3.3.3. Combined fitting of different datasets

Quantitative estimates by PXRD may be difficult to obtain when reference profiles have limited defining features. In fact, achieving a reliable quantitative phase analysis is quite challenging for poorly crystalline, nanosized or quasi-amorphous mixtures. This limitation has a notable impact on the pharmaceutical field, especially given that amorphous compounds can potentially offer higher bioavailability or may be the only option when crystal products cannot be obtained (Kavanagh et al., 2012 ). However, the PDF approach provides a convenient means of investigating these types of compounds. By interpreting total scattering in direct space and defining the probability G(r) of finding any two atoms at a given interatomic distance r, the PDF allows for more accurate qualitative analysis (Egami & Billinge, 2012 ). The MultiFit approach of RootProf has been adapted to improve the quantitative analysis of low-crystallinity compounds, by combining the results obtained in direct and reciprocal space. The approach, as shown in Fig. 8, involves collecting PXRD patterns on nine binary mixtures containing microcrystalline cellulose and the Eudragit L100 polymer (Mahdi, 2015 ) using a PDF setup that required the sample to be placed very close to the detector to acquire data at higher momentum transfer. A linear combination of the two pure-phase profiles was used to fit the data separately in reciprocal space [Figs. 8(a) and 8(b)] and in direct space [Figs. 8(c) and 8(d)]. By comparing Figs. 8(b) and 8(d) we can observe that Eudragit L100, which represents the quasi-amorphous phase (phase 1), was better quantified in reciprocal space, whereas MCC, which has higher crystallinity, was better quantified in direct space. Quantitative estimations in the direct and reciprocal spaces were then averaged, resulting in the improved estimates shown in Fig. 8(e), where the combined contribution from the dual spaces provided equally precise estimations for both phases. The Kullback–Leibner distance (Kullback & Leibler, 1951 ) was used to quantify the improvement obtained, as reported in Figs. 8(b), 8(d) and 8(e).

Figure 8
Quantitative analysis of a poorly crystalline pharmaceutical mixture, processing PXRD data in reciprocal and direct space. Least-square fits in (a) reciprocal and (c) direct space for sample number 8, are shown, with observed and calculated profiles shown in black and red, respectively. Estimated weight fractions of Eudragit L100 (black, Ph 1) and MCC (red, Ph 2) determined in (b) reciprocal and (d) direct space, and (e) obtained as the mean value between the two spaces. Error bars indicate fitting errors in (b) and (d), and propagated errors in (e). The sum of the weight fractions for each sample (in green) and the values of the Kullback–Leibner distance (AKLD) are reported.

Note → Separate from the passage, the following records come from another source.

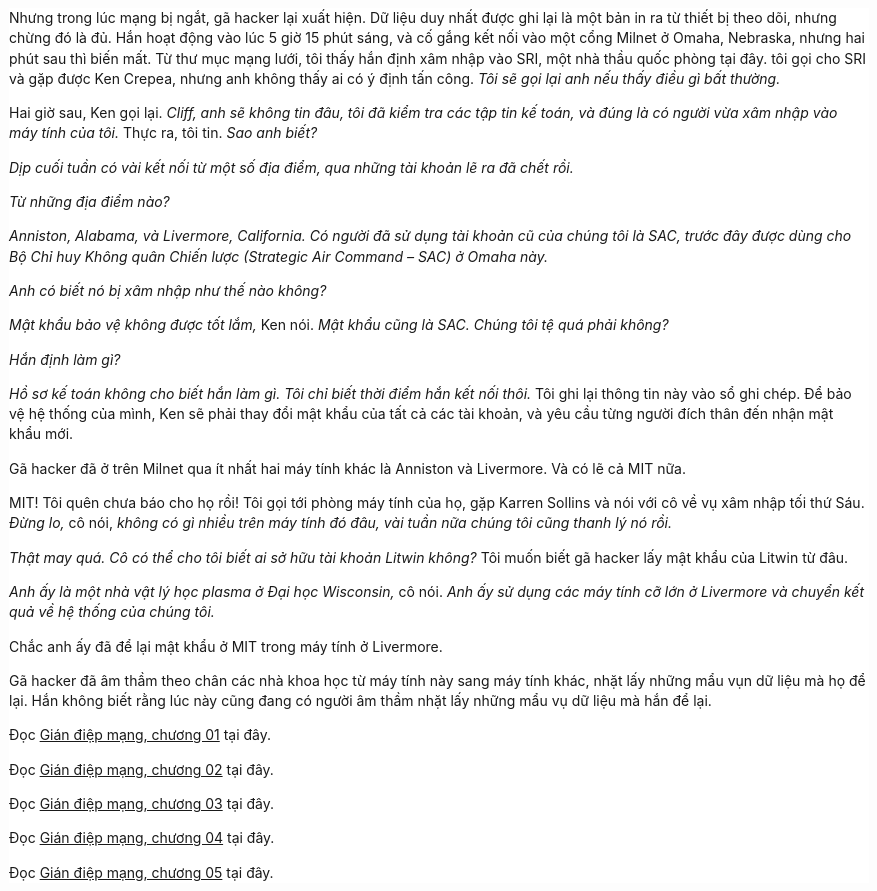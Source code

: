 Nhưng trong lúc mạng bị ngắt, gã hacker lại xuất hiện. Dữ liệu duy nhất được ghi lại là một bản in ra từ thiết bị theo dõi, nhưng chừng đó là đủ. Hắn hoạt động vào lúc 5 giờ 15 phút sáng, và cố gắng kết nối vào một cổng Milnet ở Omaha, Nebraska, nhưng hai phút sau thì biến mất. Từ thư mục mạng lưới, tôi thấy hắn định xâm nhập vào SRI, một nhà thầu quốc phòng tại đây. tôi gọi cho SRI và gặp được Ken Crepea, nhưng anh không thấy ai có ý định tấn công. _Tôi sẽ gọi lại anh nếu thấy điều gì bất thường._

Hai giờ sau, Ken gọi lại. _Cliff, anh sẽ không tin đâu, tôi đã kiểm tra các tập tin kế toán, và đúng là có người vừa xâm nhập vào máy tính của tôi._ Thực ra, tôi tin. _Sao anh biết?_

_Dịp cuối tuần có vài kết nối từ một số địa điểm, qua những tài khoản lẽ ra đã chết rồi._

_Từ những địa điểm nào?_

_Anniston, Alabama, và Livermore, California. Có người đã sử dụng tài khoản cũ của chúng tôi là SAC, trước đây được dùng cho Bộ Chỉ huy Không quân Chiến lược (Strategic Air Command – SAC) ở Omaha này._

_Anh có biết nó bị xâm nhập như thế nào không?_

_Mật khẩu bảo vệ không được tốt lắm,_ Ken nói. _Mật khẩu cũng là SAC. Chúng tôi tệ quá phải không?_

_Hắn định làm gì?_

_Hồ sơ kế toán không cho biết hắn làm gì. Tôi chỉ biết thời điểm hắn kết nối thôi._ Tôi ghi lại thông tin này vào sổ ghi chép. Để bảo vệ hệ thống của mình, Ken sẽ phải thay đổi mật khẩu của tất cả các tài khoản, và yêu cầu từng người đích thân đến nhận mật khẩu mới.

Gã hacker đã ở trên Milnet qua ít nhất hai máy tính khác là Anniston và Livermore. Và có lẽ cả MIT nữa.

MIT! Tôi quên chưa báo cho họ rồi! Tôi gọi tới phòng máy tính của họ, gặp Karren Sollins và nói với cô về vụ xâm nhập tối thứ Sáu. _Đừng lo,_ cô nói, _không có gì nhiều trên máy tính đó đâu, vài tuần nữa chúng tôi cũng thanh lý nó rồi._

_Thật may quá. Cô có thể cho tôi biết ai sở hữu tài khoản Litwin không?_ Tôi muốn biết gã hacker lấy mật khẩu của Litwin từ đâu.

_Anh ấy là một nhà vật lý học plasma ở Đại học Wisconsin,_ cô nói. _Anh ấy sử dụng các máy tính cỡ lớn ở Livermore và chuyển kết quả về hệ thống của chúng tôi._

Chắc anh ấy đã để lại mật khẩu ở MIT trong máy tính ở Livermore.

Gã hacker đã âm thầm theo chân các nhà khoa học từ máy tính này sang máy tính khác, nhặt lấy những mẩu vụn dữ liệu mà họ để lại. Hắn không biết rằng lúc này cũng đang có người âm thầm nhặt lấy những mẩu vụ dữ liệu mà hắn để lại.

Đọc [Gián điệp mạng, chương 01](https://nhavantuonglai.com/article/gian-diep-mang-chuong-01) tại đây.

Đọc [Gián điệp mạng, chương 02](https://nhavantuonglai.com/article/gian-diep-mang-chuong-02) tại đây.

Đọc [Gián điệp mạng, chương 03](https://nhavantuonglai.com/article/gian-diep-mang-chuong-03) tại đây.

Đọc [Gián điệp mạng, chương 04](https://nhavantuonglai.com/article/gian-diep-mang-chuong-04) tại đây.

Đọc [Gián điệp mạng, chương 05](https://nhavantuonglai.com/article/gian-diep-mang-chuong-05) tại đây.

A step forward in combining direct and reciprocal space datasets was attempted by implementing a procedure for combined fitting, but worse results were obtained, possibly due to the difficulty in properly weighting the profiles across the two spaces.

Notably, performing pre-processing of data could lead to fundamental improvement in quantitative analysis, and this could differ for the two datasets. With this aim, the RootProf procedures for supervised quantitative analysis, employing all possible pre-processing options sorted by a proper FOM, can be used to select the best pre-processing option.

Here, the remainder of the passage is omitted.